Une pratique secrète
El r’bat signifie nouer. Il s’agit à proprement parler, d’un rituel qui vise à sceller l’hymen de la jeune fille, qui sera dès lors appelée el marbouta » (nouée, ou « el msakra » (scellé); au moment crucial de sa puberté. Cette pratique se réalise dans l’intimité des foyers, par les parentes et les ainées de la jeune fille. A cet effet, des objets symboliques liés à l’imaginaire féminin, comme le métier à tisser, et le coffre de la mère ou encore un cadena, sont utilisés; seule demeure constante, l’incantation qui vient achever le rituel, « Wald en nas khaït wana haït » et que l’on peut traduire comme suit : le fils des autres est fil et je suis un mur; comme pour souligner l’impuissance de se dernier à déflorer la jeune pucelle. Une formule qui sera répétée sept fois durant le rituel.

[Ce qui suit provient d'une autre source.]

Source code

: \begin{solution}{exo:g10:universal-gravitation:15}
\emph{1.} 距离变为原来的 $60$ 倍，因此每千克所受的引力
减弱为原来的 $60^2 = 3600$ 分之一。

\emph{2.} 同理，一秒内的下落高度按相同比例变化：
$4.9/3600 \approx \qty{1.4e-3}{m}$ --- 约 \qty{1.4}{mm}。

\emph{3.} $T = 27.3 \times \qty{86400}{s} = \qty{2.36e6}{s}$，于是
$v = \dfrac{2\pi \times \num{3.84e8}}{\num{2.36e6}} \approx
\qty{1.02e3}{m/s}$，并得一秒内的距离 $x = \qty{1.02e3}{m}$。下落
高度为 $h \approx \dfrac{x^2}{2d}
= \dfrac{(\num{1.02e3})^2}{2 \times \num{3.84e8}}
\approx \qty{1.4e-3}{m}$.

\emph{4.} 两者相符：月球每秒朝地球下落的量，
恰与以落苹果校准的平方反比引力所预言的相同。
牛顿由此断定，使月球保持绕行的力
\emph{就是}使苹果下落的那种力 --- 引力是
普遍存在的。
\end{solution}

Ce cérémonial a été observé dans plusieurs régions comme par exemple en Oranie, où la fillette fait sept fois le tour du métier à tisser au moment de sa confection. Elle est piquée, et reçoit un coup de balai à chaque tour; puis, elle enjambe la barre de l’objet. On finit le rituel avec la formule magique qui est répétée sept fois. Dans certaines régions comme le Constantinois, une petite incision est pratiquée sur la cuisse de la marbouta, ou sur le clitoris comme il cas chez les Reguibet de Tindouf. Ce marquage physique appuie la clôture symbolique qui ne sera défaite qu’à l’occasion de la nuit de noce de la fille, par le biais d’une formule inverse « wald en nas haït wana khaït » (le fils des autres est mur et je suis un fil), cela vient comme pour vanter la virilité de l’homme, en opposition à la fragilité de son épouse.
El R'bat exerce en ce sens une sorte de catalyseur psychologique, dont le pouvoir ne peut être contesté. Il agit à manière d’un placebo ou d’un tabou, dont l’emprise ne peut cesser de fonctionner que si l’on nie son effet. Ce marquage symbolique tend à appuyer une éducation exempte de pratiques charnelles (en dehors du cadre du mariage).
Cette pratique subsiste encore de nos jours, où la chasteté de l’épouse est exhibée telle une dote, assurant ainsi l’honneur et les éloges à sa famille, et ce malgré les avancées en matières des droits des femmes pour être maitresses de leurs corps. Cependant, les organismes observateurs des droits de l’Homme et l’individu, dénoncent et émettent des rapports alarmants sur les crimes d’honneur comme en Albanie, où c’est très courant de tuer la sœur ou la fille non vierge.